The \(L^1\)-case is more delicate. There we have to make use of uniform integrability in order to show similar results.

Theorem: \(L^1\)-Martingale Convergence

Let \(X\) be a sub-martingale bounded in \(L^1\), that is, \(\sup E[|X_t|]<\infty\) or equivalently \(\lim E[X_t]>-\infty\). In particular, by almost sure martingale convergence Theorem, there exists \(X_\infty \in L^1\) such that \(X_t\to X_\infty\) almost surely. Then the following two assertions are equivalent:

\(X\) is uniformly integrable;
\(X_t\to X_{\infty}\) in \(L^1\) and \(E[ X_{\infty}|\mathcal{F}_t ]\geq X_t\) for every \(t\).

Proof

If \(X_t\to X_\infty\) almost surely, uniform integrability of \(X\) and \(L^1\) convergence are equivalent by means of Uniform Integrability Theorem. In particular, by the sub-martingale property, for every event \(A\) in \(\mathcal{F}_t\), it holds that

\[ \begin{equation*} E[X_{\infty}1_A]=\lim_{s\geq t}E\left[ X_{s}1_A \right]\geq E[X_t1_A], \end{equation*} \]

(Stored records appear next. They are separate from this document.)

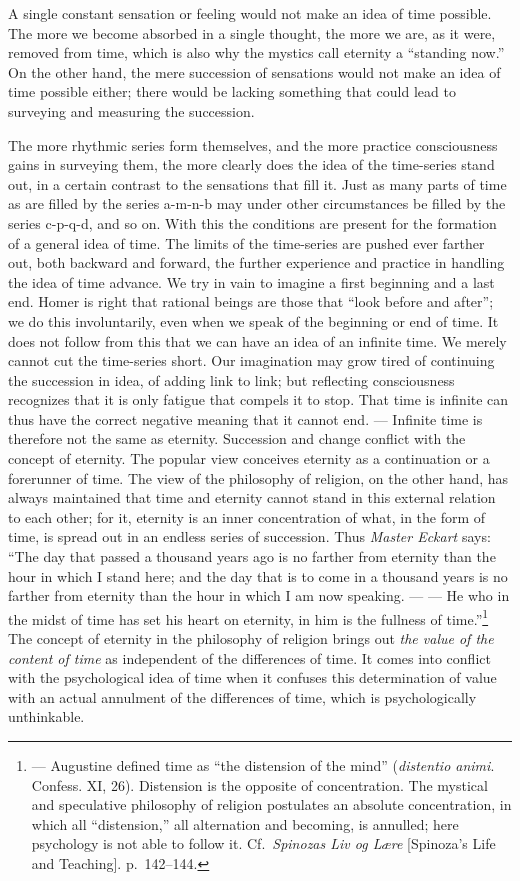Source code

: \documentclass[12pt,a4paper]{book}
\newcommand{\opage}[1]{\marginnote{\footnotesize\textit{[#1]}}}
\begin{document}
A single constant sensation or feeling would not make an idea of time
possible. The more we become absorbed in a single thought, the more we
are, as it were, removed from time, which is also why the mystics call
eternity a ``standing now.'' On the other hand, the mere succession of
sensations would not
\opage{229}make an idea of time possible either; there would be lacking
something that could lead to surveying and measuring the succession.

The more rhythmic series form themselves, and the more practice
consciousness gains in surveying them, the more clearly does the idea of
the time-series stand out, in a certain contrast to the sensations that
fill it. Just as many parts of time as are filled by the series a-m-n-b
may under other circumstances be filled by the series c-p-q-d, and so
on. With this the conditions are present for the formation of a general
idea of time. The limits of the time-series are pushed ever farther out,
both backward and forward, the further experience and practice in
handling the idea of time advance. We try in vain to imagine a first
beginning and a last end. Homer is right that rational beings are those
that ``look before and after''; we do this involuntarily, even when we
speak of the beginning or end of time. It does not follow from this that
we can have an idea of an infinite time. We merely cannot cut the
time-series short. Our imagination may grow tired of continuing the
succession in idea, of adding link to link; but reflecting consciousness
recognizes that it is only fatigue that compels it to stop. That time is
infinite can thus have the correct negative meaning that it cannot end.
--- Infinite time is therefore not the same as eternity. Succession and
change conflict with the concept of eternity. The popular view conceives
eternity as a continuation or a forerunner of time. The view of the
philosophy of religion, on the other hand, has always maintained that
time and eternity cannot stand in this external relation to each other;
for it, eternity is an inner concentration of what, in the form of time,
is spread out in an endless series of succession. Thus \emph{Master
Eckart} says: ``The day that passed a thousand years ago is no farther
from eternity than the hour in which I stand here; and the day that is to
come in a thousand years is no farther from eternity than the hour in
which I am now speaking. --- --- He who in the midst of time has set his
heart on eternity, in him is the fullness of time.''\footnote{---
Augustine defined time as ``the distension of the mind'' (\textit{distentio
animi}. Confess. XI, 26). Distension is the opposite of concentration.
The mystical and speculative philosophy of religion postulates an
absolute concentration, in which all ``distension,'' all alternation and
becoming, is annulled; here psychology is not able to follow it. Cf.\
\textit{Spinozas Liv og Lære} [Spinoza's Life and Teaching].
p.~142--144.} The
\opage{230}concept of eternity in the philosophy of religion brings out
\emph{the value of the content of time} as independent of the
differences of time. It comes into conflict with the psychological idea
of time when it confuses this determination of value with an actual
annulment of the differences of time, which is psychologically
unthinkable.
\end{document}
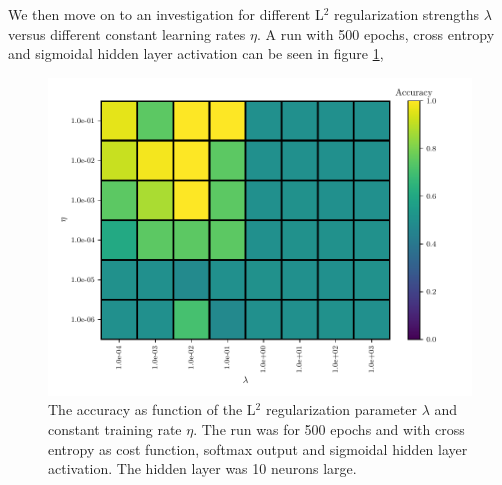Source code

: We then move on to an investigation for different L$^2$ regularization strengths $\lambda$ versus different constant learning rates $\eta$. A run with 500 epochs, cross entropy and sigmoidal hidden layer activation can be seen in figure \ref{fig:mlp-eta-lambda},
\begin{figure}[H]
    \centering
    \includegraphics[scale=1.0]{../fig/mlp_lambda_eta.pdf}
    \caption{The accuracy as function of the L$^2$ regularization parameter $\lambda$ and constant training rate $\eta$. The run was for 500 epochs and with cross entropy as cost function, softmax output and sigmoidal hidden layer activation. The hidden layer was 10 neurons large.}
    \label{fig:mlp-eta-lambda}
\end{figure}

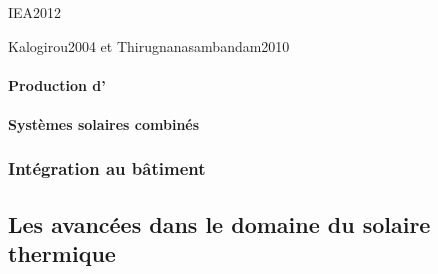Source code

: IEA2012

Kalogirou2004 et Thirugnanasambandam2010

\paragraph{Production d’} %
\label{par:production_d_ecs}


\paragraph{Systèmes solaires combinés} %
\label{par:systèmes_solaires_combines}



\subsubsection{Intégration au bâtiment} %
\label{ssub:integration_au_batiment}


\subsection{Les avancées dans le domaine du solaire thermique} %
\label{sub:les_avancées_dans_le_domaine_du_solaire_thermique}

showing that (i) is equivalent to (ii).

The following corollaries are consequences of this theorem as well as uniform integrability properties.

Corollary

Let \(X\) be a martingale. Then the following assertions are equivalent:

\(X_t=E[\xi|\mathcal{F}_t]\) for some \(\xi\in L^1\);
\(X\) is uniformly integrable;
\(X_{t}\to X_{\infty}\) in \(L^1\).

Let \(\xi\) be an integrable random variable and \(\mathcal{F}_\infty=\sigma(\cup \mathcal{F}_t)\). Then it follows that

\[ \begin{equation*} X_t:=E[\xi|\mathcal{F}_t]\to X_{\infty}:=E[\xi|\mathcal{F}_{\infty}] \end{equation*} \]

almost surely and in \(L^1\).

Proof

The proof is left as an exercise for the first part of the corollary.

We show the second part. Clearly, \(X\) is a martingale which is uniformly integrable. Hence, from the previous theorem, it converges to \(X_\infty\) almost surely and in \(L^1\). We are left to show that \(X_{\infty}=E\left[ \xi|\mathcal{F}_{\infty} \right]\). Let

\[ \mathcal{C}=\{A \in \mathcal{F}_{\infty}\colon E[X_{\infty}1_A]=E[\xi1_A]\}. \]

For every \(A \in\mathcal{F}_t\), it holds

\[ \begin{equation*} E[X_{\infty}1_A]=\lim E[X_t1_A]=\lim E\left[ E[\xi|\mathcal{F}_t]1_A \right]=E[\xi1_A], \end{equation*} \]

showing that \(\cup \mathcal{F}_t\) is in \(\mathcal{C}\). Since \(\mathcal{C}\) is clearly a \(\lambda\)-system, by Dynkin's Lemma, it follows that \(\mathcal{C}\) contains \(\mathcal{F}_{\infty}\), ending the proof.